• [Instructions for the task]:
Keyword search on "LeetCode": report each line of the records that contains it.

--- Extracted material ---

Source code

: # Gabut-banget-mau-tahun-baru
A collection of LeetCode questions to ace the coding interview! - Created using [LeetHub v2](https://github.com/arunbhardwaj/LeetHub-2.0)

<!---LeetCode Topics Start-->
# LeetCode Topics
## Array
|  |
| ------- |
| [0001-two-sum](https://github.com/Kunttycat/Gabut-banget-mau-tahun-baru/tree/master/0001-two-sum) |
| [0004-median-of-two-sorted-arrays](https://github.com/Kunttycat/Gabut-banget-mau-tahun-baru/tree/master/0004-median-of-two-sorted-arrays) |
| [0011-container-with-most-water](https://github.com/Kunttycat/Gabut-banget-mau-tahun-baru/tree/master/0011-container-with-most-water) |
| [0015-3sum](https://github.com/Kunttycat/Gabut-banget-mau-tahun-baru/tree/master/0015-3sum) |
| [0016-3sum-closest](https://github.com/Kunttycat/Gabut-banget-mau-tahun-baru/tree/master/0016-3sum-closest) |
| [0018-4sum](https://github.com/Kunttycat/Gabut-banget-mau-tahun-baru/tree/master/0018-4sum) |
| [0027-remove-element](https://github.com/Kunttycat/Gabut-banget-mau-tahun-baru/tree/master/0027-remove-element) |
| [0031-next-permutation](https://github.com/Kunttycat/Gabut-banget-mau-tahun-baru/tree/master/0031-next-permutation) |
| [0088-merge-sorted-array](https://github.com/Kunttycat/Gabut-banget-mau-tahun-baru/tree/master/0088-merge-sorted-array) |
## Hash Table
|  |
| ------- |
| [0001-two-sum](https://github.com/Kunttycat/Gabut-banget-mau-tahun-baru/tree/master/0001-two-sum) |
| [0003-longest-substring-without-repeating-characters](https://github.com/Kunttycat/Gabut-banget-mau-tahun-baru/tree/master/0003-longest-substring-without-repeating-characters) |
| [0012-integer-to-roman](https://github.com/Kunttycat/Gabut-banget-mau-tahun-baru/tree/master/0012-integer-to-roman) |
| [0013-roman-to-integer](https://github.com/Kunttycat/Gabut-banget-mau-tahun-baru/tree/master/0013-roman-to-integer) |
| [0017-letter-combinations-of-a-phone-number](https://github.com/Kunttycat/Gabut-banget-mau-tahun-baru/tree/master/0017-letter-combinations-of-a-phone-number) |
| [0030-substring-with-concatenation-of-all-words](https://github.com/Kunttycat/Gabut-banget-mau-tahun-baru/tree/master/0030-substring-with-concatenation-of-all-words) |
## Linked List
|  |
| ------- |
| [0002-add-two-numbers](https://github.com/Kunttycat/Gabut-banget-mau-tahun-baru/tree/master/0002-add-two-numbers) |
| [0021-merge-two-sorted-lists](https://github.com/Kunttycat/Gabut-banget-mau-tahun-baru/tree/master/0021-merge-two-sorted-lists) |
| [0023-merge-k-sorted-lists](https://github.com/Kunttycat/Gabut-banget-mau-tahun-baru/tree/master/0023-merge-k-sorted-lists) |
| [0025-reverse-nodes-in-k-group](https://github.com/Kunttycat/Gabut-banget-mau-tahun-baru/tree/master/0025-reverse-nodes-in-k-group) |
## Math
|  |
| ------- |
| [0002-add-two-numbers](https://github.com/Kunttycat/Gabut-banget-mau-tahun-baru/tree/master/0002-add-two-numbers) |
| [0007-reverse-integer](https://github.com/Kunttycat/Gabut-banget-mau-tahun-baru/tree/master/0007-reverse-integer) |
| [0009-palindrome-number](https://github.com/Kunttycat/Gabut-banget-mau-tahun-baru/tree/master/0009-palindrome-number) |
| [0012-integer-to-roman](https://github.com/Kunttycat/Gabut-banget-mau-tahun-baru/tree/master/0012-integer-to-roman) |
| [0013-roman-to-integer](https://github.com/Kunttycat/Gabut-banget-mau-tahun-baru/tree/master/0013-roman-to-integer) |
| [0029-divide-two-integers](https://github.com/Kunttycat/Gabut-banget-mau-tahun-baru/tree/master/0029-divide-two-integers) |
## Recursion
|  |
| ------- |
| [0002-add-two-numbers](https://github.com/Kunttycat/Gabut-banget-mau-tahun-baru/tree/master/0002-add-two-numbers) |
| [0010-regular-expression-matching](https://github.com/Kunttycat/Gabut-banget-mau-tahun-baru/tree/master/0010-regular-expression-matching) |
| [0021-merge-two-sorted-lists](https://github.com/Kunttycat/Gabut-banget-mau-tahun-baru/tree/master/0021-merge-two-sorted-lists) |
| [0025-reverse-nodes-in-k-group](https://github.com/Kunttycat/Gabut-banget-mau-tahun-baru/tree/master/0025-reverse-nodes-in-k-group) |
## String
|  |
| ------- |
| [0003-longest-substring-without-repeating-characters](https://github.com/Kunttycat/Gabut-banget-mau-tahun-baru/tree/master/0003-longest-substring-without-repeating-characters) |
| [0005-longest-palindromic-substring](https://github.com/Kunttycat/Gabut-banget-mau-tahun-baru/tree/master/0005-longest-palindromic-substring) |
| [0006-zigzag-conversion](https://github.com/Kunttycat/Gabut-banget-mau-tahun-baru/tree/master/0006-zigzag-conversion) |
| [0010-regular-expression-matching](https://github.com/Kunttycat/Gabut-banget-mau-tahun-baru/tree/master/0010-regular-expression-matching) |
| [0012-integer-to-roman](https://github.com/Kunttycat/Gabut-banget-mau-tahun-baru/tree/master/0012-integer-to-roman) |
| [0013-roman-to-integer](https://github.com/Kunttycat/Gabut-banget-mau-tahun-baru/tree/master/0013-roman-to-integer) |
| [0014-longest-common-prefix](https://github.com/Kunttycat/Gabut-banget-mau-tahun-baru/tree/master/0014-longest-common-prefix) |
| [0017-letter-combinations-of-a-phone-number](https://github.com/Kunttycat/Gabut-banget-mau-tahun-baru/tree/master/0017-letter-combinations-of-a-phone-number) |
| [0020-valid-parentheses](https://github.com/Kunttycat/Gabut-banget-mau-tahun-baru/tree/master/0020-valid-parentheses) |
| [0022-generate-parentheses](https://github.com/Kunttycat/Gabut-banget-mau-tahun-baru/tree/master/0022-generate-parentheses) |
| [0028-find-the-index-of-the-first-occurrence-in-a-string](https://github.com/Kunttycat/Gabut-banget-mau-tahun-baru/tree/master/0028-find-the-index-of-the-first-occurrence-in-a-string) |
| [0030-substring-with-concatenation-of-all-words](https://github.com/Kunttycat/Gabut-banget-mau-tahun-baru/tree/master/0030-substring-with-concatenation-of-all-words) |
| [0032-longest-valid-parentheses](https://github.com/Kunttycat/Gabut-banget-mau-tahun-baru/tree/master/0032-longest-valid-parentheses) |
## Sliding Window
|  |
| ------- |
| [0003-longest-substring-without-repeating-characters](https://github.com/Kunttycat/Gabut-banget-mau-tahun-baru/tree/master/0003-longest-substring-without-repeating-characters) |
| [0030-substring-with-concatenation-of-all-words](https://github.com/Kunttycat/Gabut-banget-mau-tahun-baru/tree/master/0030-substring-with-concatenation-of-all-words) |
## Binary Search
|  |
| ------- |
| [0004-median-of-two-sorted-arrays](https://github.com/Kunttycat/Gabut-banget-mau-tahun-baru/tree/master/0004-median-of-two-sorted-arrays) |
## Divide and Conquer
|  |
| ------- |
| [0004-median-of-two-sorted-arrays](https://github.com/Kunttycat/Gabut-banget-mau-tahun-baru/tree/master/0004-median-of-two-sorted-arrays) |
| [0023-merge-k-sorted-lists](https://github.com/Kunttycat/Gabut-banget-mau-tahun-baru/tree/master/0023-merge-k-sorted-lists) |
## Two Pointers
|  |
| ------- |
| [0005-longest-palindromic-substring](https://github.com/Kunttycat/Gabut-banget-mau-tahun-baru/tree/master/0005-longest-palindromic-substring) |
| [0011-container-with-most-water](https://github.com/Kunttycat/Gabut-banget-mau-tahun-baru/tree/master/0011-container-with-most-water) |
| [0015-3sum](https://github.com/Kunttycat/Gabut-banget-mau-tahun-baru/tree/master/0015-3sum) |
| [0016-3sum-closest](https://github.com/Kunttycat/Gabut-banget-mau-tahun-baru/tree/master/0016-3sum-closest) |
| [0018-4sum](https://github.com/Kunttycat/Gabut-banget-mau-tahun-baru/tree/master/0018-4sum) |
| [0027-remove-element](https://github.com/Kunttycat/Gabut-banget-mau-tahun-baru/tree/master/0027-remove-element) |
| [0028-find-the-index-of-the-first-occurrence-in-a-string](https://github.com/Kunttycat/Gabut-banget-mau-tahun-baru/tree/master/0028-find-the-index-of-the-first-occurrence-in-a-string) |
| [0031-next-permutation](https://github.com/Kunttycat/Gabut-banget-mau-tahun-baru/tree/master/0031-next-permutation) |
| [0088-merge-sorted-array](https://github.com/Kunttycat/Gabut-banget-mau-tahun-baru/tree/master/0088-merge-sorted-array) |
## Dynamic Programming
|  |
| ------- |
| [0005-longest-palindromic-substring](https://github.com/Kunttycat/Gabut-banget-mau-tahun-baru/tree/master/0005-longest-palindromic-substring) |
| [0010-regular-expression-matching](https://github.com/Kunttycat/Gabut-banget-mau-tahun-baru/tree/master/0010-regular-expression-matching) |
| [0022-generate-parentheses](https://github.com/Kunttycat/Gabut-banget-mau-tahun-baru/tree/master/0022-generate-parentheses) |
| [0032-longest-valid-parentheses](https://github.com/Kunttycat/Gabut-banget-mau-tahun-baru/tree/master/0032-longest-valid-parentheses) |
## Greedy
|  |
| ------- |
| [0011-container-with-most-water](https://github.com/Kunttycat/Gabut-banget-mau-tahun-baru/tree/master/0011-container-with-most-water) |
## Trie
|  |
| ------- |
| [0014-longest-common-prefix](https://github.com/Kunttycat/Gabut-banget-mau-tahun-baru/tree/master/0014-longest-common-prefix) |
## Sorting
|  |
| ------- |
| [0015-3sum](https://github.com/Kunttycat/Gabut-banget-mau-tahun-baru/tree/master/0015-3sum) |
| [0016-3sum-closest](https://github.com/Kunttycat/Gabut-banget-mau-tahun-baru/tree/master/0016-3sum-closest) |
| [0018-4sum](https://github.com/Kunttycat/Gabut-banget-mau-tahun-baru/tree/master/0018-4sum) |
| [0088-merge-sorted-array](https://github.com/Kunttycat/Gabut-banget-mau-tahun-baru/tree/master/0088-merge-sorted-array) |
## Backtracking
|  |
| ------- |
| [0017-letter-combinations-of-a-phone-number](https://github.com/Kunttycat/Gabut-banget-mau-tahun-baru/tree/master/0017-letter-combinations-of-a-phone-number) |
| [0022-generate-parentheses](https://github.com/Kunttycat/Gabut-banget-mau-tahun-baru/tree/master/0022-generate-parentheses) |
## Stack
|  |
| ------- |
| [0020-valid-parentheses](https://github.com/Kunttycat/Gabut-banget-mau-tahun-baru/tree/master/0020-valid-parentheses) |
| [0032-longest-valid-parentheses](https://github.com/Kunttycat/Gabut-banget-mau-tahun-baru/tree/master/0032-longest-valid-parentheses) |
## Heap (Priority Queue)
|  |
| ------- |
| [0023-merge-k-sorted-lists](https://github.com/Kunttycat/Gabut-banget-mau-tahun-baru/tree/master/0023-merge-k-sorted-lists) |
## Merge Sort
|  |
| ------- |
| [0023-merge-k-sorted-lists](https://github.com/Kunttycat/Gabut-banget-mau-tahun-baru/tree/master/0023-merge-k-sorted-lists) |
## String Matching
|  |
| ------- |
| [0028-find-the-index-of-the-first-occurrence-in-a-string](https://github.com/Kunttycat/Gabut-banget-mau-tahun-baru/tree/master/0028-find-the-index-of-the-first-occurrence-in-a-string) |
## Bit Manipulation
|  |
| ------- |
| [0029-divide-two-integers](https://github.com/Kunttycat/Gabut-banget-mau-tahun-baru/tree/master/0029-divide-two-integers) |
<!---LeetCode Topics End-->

---

• [Answer]:
A collection of LeetCode questions to ace the coding interview! - Created using [LeetHub v2](https://github.com/arunbhardwaj/LeetHub-2.0)
<!---LeetCode Topics Start-->
# LeetCode Topics
<!---LeetCode Topics End-->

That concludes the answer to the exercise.